From: Patrick Steinhardt <ps@pks.im>
To: Derrick Stolee via GitGitGadget <gitgitgadget@gmail.com>
Cc: git@vger.kernel.org, gitster@pobox.com, newren@gmail.com,
Derrick Stolee <stolee@gmail.com>
Subject: Re: [PATCH 0/3] sparse-checkout: add 'clean' command
Date: Tue, 8 Jul 2025 14:15:04 +0200 [thread overview]
Message-ID: <aG0LyDAUSM7F7OmH@pks.im> (raw)
In-Reply-To: <pull.1941.git.1751973594.gitgitgadget@gmail.com>
On Tue, Jul 08, 2025 at 11:19:50AM +0000, Derrick Stolee via GitGitGadget wrote:
> When using cone-mode sparse-checkout, users specify which tracked
> directories they want (recursively) and any directory not part of the parent
> paths for those directories are considered "out of scope". When changing
> sparse-checkouts, there are a variety of reasons why these "out of scope"
> directories could remain, including:
>
> * The user has .gitignore or .git/info/exclude files that tell Git to not
> remove files of a certain type.
> * Some filesystem blocker prevented the removal of a tracked file. This is
> usually more of an issue on Windows where a read handle will block file
> deletion.
>
> Typically, this would not mean too much for the user experience. A few extra
> filesystem checks might be required to satisfy git status commands, but the
> scope of the performance hit is relative to how many cruft files are left
> over in this situation.
>
> However, when using the sparse index, these tracked sparse directories cause
> significant performance issues. When noticing that the index contains a
> sparse directory but that directory exists on disk, Git needs to expand that
> sparse directory to determine which files are tracked or untracked. The
> current mechanism expands the entire index to a full one, an expensive
> operation that scales with the total number of paths at HEAD and not just
> the number of cruft files left over.
>
> Advice was added in 9479a31d603 (advice: warn when sparse index expands,
> 2024-07-08) to help users determine that they were in this state. However,
> the advice doesn't actually recommend helpful ways to get out of this state.

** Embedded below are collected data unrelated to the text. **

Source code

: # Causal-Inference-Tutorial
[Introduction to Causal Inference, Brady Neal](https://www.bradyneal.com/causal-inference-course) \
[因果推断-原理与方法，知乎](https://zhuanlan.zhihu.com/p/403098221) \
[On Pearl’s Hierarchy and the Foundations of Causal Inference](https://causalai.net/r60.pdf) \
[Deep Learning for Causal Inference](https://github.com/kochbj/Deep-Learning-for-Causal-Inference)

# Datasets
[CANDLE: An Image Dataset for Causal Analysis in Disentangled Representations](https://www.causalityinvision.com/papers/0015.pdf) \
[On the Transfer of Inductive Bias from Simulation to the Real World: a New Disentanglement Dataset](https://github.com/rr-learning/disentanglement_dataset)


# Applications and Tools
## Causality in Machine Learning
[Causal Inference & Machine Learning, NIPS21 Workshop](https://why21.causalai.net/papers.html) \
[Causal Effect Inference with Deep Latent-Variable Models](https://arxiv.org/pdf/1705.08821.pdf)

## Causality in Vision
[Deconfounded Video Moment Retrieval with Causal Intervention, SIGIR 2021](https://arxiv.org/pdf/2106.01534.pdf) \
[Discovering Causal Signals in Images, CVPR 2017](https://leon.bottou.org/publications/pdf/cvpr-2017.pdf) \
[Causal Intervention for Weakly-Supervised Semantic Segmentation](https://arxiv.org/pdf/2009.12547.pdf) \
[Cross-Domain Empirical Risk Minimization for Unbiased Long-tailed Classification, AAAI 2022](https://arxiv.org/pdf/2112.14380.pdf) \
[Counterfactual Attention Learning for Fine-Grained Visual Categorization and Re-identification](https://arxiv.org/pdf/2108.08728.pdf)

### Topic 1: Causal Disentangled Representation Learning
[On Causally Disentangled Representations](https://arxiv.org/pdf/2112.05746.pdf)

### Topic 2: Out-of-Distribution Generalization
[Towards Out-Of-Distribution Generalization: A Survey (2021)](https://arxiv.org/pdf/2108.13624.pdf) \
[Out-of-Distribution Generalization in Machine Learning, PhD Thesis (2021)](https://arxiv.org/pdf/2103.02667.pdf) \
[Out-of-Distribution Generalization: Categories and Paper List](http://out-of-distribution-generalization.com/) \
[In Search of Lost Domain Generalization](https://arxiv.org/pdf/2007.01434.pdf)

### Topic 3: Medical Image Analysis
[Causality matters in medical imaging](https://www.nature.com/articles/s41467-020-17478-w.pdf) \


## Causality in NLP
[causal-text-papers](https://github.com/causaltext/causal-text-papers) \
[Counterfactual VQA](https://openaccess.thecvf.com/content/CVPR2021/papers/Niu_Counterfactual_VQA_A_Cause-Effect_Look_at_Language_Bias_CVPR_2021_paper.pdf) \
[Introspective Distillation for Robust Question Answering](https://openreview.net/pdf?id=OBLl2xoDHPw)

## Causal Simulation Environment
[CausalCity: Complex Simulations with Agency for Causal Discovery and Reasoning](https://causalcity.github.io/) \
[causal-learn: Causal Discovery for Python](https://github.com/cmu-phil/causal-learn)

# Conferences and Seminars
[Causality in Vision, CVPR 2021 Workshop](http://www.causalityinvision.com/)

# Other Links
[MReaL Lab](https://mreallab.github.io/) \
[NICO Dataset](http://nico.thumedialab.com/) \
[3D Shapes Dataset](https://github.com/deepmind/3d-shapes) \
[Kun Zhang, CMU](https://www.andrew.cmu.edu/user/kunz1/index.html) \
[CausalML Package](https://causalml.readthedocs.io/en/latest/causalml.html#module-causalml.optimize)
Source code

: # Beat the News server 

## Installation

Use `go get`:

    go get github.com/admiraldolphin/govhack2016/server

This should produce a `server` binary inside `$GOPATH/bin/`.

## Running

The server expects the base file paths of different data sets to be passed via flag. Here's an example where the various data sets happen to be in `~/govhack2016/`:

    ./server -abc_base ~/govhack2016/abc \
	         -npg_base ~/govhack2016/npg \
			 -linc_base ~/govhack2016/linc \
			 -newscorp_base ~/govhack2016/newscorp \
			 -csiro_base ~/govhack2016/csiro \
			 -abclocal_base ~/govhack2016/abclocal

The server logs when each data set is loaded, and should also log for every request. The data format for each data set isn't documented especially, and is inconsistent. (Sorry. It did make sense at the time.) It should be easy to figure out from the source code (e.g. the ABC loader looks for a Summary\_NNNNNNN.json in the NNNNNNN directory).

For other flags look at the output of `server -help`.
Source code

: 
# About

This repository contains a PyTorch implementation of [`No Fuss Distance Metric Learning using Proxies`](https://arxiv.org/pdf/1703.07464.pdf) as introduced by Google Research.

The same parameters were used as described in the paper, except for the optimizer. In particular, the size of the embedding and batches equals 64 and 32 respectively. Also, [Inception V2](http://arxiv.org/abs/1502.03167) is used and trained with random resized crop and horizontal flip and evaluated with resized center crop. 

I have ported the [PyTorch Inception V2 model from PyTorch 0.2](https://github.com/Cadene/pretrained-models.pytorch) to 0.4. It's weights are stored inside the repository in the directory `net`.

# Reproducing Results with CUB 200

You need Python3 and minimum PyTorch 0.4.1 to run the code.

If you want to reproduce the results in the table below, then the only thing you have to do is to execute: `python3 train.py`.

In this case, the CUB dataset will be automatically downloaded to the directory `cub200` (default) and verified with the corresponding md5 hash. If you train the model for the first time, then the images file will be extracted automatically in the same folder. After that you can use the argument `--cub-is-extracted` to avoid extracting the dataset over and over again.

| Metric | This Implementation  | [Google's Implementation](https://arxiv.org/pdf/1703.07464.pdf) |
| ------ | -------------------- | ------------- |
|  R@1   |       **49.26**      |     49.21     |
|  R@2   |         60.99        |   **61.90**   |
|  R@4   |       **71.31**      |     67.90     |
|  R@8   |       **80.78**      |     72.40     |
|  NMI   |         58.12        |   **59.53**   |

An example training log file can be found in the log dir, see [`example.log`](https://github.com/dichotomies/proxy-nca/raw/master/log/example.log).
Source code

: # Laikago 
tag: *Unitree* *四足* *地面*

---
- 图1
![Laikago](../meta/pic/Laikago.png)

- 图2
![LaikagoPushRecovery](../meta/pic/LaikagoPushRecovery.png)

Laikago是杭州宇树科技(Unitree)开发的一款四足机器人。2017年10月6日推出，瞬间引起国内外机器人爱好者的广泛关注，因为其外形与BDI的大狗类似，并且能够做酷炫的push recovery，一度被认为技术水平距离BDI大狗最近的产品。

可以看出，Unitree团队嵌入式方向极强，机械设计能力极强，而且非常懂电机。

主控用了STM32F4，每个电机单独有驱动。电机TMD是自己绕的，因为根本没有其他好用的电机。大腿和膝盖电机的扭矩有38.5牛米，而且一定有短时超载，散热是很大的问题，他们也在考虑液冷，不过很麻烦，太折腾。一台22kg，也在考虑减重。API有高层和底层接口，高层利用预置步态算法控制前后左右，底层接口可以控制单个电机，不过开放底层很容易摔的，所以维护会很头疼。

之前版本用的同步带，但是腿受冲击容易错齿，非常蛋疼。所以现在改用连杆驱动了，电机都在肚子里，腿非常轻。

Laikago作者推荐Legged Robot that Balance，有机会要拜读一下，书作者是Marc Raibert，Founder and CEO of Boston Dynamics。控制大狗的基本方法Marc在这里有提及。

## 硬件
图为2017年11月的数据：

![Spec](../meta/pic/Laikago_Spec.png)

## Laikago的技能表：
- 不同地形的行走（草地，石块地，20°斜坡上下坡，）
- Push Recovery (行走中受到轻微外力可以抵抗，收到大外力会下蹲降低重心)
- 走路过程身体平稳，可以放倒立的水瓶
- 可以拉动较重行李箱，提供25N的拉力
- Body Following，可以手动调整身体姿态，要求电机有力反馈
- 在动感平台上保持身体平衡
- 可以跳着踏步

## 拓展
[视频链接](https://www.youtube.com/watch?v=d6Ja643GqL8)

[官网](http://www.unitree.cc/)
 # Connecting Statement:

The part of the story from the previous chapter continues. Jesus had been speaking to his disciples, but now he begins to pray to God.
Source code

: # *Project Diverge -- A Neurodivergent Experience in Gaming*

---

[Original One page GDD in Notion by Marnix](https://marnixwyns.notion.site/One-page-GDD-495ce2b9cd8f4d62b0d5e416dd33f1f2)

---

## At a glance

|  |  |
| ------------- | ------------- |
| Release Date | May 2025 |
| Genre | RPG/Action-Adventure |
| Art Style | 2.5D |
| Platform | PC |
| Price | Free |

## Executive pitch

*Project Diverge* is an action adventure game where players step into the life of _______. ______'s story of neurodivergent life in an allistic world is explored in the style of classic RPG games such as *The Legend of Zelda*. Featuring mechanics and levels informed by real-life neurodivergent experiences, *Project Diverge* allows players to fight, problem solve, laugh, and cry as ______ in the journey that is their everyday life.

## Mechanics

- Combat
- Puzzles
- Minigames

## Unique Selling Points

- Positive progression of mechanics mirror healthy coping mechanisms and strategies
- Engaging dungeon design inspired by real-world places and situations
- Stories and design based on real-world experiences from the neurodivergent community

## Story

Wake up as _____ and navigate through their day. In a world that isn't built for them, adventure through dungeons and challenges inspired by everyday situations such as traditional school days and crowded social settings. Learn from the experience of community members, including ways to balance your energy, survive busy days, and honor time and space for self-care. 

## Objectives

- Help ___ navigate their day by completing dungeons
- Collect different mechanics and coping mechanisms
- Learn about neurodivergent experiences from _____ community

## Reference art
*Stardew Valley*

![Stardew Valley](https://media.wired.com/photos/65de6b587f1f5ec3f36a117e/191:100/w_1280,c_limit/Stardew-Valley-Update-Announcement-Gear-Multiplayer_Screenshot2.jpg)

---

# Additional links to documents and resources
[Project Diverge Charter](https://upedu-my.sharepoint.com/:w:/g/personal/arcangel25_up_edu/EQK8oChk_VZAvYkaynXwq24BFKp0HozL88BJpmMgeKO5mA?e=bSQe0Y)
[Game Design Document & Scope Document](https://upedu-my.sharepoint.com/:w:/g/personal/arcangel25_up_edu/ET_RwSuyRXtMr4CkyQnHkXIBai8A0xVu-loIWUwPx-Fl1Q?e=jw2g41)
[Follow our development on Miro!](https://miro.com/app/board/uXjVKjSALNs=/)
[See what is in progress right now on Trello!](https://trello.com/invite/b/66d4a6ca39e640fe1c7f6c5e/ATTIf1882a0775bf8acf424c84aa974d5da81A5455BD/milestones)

> Recommending "git clean" on its own is incomplete, as typically users
> actually need 'git clean -dfx' to clear out the ignored or excluded files.
> Even then, they may need 'git sparse-checkout reapply' afterwards to clear
> the sparse directories.
>
> The advice was successful in helping to alert users to the problem, which is
> how I got wind of many of these cases for how users get into this state.
> It's now time to give them a tool that helps them out of this state.
As usual for you, this is a nicely-written summary of how we got here
and why the current mechanisms are insufficient for mere mortals.
> This series adds a new 'git sparse-checkout clean' command that currently
> only works for cone-mode sparse-checkouts. The only thing it does is
> collapse the index to a sparse index (as much as possible) and make sure
> that any sparse directories are removed. These directories are listed to
> stdout.
>
> A --dry-run option is available to list the directories that would be
> removed without actually deleting the directories.
>
> This option would be preferred to something like 'git clean -dfx' since it
> does not clear the excluded files that are still within the sparse-checkout.
> Instead, it performs the exact filesystem operations required to refresh the
> sparse index performance back to what is expected.
>
> I spent a few weeks debating with myself about whether or not this was the
> right interface, so please suggest alternatives if you have better ideas.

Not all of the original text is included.